» Work task:
Take the material below and output exactly the run of lines from the one containing "disagree, but on" down to the one containing "What I didn\'t like", with both included.

» Exercise inputs:
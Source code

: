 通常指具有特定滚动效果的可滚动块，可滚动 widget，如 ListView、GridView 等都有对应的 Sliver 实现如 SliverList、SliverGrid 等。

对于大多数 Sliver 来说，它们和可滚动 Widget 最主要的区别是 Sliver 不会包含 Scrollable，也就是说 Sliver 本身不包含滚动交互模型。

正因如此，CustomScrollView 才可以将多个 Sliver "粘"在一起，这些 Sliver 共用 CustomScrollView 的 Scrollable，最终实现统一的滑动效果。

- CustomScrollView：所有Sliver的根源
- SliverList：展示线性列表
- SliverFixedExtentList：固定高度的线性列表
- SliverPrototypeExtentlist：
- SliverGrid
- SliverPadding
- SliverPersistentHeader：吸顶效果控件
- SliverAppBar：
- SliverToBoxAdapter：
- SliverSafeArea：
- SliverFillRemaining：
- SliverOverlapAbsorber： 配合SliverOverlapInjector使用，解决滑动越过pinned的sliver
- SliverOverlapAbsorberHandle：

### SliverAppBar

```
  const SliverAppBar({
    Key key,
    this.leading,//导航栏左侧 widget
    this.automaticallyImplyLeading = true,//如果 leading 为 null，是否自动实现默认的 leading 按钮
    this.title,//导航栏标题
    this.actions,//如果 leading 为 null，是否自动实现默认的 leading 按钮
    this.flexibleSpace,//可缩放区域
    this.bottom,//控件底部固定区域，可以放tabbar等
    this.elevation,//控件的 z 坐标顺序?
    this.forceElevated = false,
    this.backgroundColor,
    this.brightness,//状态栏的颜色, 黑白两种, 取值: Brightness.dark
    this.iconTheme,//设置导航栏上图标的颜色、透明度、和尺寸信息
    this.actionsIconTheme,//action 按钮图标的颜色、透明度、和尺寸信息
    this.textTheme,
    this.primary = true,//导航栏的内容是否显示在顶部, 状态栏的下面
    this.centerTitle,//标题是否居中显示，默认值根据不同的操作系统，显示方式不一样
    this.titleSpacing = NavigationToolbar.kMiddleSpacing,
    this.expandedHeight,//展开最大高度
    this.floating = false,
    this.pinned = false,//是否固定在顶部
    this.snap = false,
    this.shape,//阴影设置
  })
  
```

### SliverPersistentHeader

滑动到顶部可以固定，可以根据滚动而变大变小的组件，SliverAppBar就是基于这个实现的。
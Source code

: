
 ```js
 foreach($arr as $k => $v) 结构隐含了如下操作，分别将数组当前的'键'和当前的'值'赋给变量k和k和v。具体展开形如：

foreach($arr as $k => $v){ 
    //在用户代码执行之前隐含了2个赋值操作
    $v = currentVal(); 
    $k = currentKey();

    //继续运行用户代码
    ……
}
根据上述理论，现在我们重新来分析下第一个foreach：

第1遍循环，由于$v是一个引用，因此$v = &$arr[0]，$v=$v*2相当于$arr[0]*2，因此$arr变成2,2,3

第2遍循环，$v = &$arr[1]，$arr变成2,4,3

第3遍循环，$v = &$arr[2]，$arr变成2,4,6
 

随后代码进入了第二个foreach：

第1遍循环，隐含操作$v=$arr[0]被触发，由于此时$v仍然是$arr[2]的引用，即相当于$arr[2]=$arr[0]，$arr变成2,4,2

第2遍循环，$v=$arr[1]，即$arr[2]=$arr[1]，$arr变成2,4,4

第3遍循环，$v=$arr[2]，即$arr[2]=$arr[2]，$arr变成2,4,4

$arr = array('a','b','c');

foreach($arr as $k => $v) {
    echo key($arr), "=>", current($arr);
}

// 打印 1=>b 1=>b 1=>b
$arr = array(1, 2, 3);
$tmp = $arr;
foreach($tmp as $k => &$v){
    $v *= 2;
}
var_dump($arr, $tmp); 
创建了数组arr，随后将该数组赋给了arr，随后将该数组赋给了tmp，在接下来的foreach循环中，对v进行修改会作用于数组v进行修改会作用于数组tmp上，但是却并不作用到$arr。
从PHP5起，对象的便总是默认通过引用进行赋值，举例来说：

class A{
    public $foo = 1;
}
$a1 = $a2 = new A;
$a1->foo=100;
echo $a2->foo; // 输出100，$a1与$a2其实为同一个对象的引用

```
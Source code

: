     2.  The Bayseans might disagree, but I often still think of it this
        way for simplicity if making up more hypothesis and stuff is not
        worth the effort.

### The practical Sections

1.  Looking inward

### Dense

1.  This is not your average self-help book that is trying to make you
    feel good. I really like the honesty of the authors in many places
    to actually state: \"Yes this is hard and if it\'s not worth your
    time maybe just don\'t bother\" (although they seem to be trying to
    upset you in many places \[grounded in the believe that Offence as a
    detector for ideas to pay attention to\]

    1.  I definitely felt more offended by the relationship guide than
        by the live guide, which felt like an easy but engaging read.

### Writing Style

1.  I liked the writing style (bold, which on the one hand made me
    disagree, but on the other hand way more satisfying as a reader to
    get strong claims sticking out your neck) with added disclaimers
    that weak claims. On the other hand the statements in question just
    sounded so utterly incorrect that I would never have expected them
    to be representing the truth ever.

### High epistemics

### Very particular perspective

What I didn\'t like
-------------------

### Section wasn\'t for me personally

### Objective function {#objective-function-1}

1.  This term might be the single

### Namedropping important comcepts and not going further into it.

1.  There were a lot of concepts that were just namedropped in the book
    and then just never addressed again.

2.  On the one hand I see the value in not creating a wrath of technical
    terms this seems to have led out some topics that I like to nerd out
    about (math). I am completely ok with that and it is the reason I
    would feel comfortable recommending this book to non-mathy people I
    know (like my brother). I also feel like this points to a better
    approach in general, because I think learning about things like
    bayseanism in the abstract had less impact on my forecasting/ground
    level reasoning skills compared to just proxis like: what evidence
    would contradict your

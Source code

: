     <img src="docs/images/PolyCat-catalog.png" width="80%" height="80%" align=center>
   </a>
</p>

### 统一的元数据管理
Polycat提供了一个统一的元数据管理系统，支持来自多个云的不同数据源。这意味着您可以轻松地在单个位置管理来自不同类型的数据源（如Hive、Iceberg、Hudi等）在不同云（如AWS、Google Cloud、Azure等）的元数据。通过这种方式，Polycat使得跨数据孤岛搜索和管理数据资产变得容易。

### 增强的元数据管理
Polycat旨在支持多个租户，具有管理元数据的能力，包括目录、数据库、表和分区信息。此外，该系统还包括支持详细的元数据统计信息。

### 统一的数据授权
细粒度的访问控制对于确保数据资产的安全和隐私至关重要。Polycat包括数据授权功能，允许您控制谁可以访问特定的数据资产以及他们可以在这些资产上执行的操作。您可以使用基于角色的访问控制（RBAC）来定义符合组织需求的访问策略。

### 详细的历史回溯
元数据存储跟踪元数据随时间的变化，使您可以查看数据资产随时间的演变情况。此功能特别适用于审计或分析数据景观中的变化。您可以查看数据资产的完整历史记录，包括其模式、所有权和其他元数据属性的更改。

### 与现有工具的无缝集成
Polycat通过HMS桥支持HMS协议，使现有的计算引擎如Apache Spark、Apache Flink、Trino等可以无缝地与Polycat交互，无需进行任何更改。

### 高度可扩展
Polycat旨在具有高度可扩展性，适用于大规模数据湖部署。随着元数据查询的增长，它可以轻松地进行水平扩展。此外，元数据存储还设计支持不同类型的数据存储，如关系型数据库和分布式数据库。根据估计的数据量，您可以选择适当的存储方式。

» Solution to the problem:
    disagree, but on the other hand way more satisfying as a reader to
    get strong claims sticking out your neck) with added disclaimers
    that weak claims. On the other hand the statements in question just
    sounded so utterly incorrect that I would never have expected them
    to be representing the truth ever.

### High epistemics

### Very particular perspective

What I didn\'t like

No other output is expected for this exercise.